The “WA Cares” long term care tax will be delayed with about a week to spare, predicts a Democratic state senator.

Sen. Mark Mullet, D-Issaquah, was one of 23 senators who sent a letter to Gov. Jay Inslee in September asking him to delay the payroll tax, which was passed in 2019 and is set to go into effect Jan. 1 2022. It would take 58 cents from every $100 of a worker’s payroll income, with no upward cap, and put that toward a later entitlement for long-term in-state care.

Mullet predicted that the governor’s office will announce a suspension of the tax “just before Christmas” in a phone call with The Center Square Tuesday.

The letter pointed out that Inslee has not been shy about pushing laws to the side for the perceived greater good of Washington state residents under COVID-19, and asked him to consider doing the same thing here.

“Your actions over the last eighteen months demonstrate that you will not hesitate to suspend the law when you think it is necessary,” the state senators wrote. “Please do not hesitate here to provide tax relief to employees and give them more time to find insurance that best suits their own needs.”

Inslee was asked in a Dec. 2 press conference if he would delay the tax. The governor said that he didn’t have the unilateral authority to delay a tax.

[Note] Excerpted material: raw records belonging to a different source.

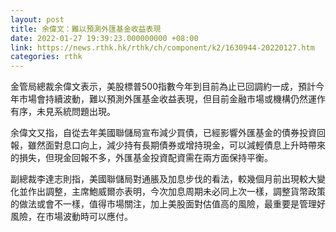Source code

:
 ```yaml
---
layout: post
title: 余偉文：難以預測外匯基金收益表現
date: 2022-01-27 19:39:23.000000000 +08:00
link: https://news.rthk.hk/rthk/ch/component/k2/1630944-20220127.htm
categories: rthk
---
```


金管局總裁余偉文表示，美股標普500指數今年到目前為止已回調約一成，預計今年市場會持續波動，難以預測外匯基金收益表現，但目前金融市場或機構仍然運作有序，未見系統問題出現。

余偉文又指，自從去年美國聯儲局宣布減少買債，已經影響外匯基金的債券投資回報，雖然面對息口向上，減少持有長期債券或增持現金，可以減輕債息上升時帶來的損失，但現金回報不多，外匯基金投資配資需在兩方面保持平衡。

副總裁李達志則指，美國聯儲局對通脹及加息步伐的看法，較幾個月前出現較大變化並作出調整，主席鮑威爾亦表明，今次加息周期未必同上次一樣，調整貨幣政策的做法或會不一樣，值得市場關注，加上美股面對估值高的風險，最重要是管理好風險，在市場波動時可以應付。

However, he added, "I am sensitive – and empathetic – to the need for some changes in this bill, and so I am talking to legislators about other approaches that can allow them to pause, if you will, some of the actions to allow them to make refinements to the bill.”

Asked about any progress been that has been made toward a legislative pause Tuesday, Inslee director of communications Tara Lee would only say, “Conversations still happening with legislators.”

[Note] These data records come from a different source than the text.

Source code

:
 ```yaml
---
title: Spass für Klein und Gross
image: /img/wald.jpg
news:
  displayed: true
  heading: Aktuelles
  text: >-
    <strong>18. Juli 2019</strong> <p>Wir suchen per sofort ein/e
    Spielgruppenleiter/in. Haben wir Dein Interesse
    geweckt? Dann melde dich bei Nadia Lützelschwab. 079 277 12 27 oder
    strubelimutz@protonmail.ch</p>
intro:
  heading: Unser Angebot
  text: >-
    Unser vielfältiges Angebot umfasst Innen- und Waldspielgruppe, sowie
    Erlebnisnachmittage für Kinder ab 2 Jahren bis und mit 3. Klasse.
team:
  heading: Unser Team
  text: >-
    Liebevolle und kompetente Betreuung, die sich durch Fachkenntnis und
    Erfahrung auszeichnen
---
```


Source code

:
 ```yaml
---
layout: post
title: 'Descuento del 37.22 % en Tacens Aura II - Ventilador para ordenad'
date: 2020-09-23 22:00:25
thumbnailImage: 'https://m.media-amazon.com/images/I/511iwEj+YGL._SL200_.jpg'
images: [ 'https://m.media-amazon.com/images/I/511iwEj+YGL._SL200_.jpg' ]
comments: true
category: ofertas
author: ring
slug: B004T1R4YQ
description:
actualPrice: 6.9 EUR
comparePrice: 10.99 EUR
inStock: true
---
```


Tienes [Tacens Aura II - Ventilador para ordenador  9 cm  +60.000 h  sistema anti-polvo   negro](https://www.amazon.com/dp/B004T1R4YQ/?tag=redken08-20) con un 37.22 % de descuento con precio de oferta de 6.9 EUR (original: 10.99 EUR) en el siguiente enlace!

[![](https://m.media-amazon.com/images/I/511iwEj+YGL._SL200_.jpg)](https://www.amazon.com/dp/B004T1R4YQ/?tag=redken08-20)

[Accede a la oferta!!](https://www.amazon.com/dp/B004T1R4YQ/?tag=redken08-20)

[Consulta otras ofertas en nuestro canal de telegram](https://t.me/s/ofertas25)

The Center Square made inquiries with several of the legislators who had signed the letter about those conversations.

Sen. John Braun, a Republican from Centralia, replied by email that he couldn’t “say whether conversations are happening between the executive and legislative branches, because if Republicans were being brought into the discussion, there would have been no need for us to send that letter to the people who own the WA Cares problem,” i.e., state Democrats.

Braun called WA Cares “just one example of how the majority has rushed legislation through, then been slow to react and acknowledge responsibility when serious flaws become obvious.”

Though Mullet didn’t agree with Braun’s partisan framing, he said that he had voted against the tax and called it “half baked.” It currently faces legal and logistical challenges, and is set to kick in on top of another hike in the payroll tax on the same day.

Mullet predicted that the governor would announce a delay and the legislature will codify that as soon as possible. He also cautioned that the problems with the program may be so nettlesome that they cannot be worked out for some time to come.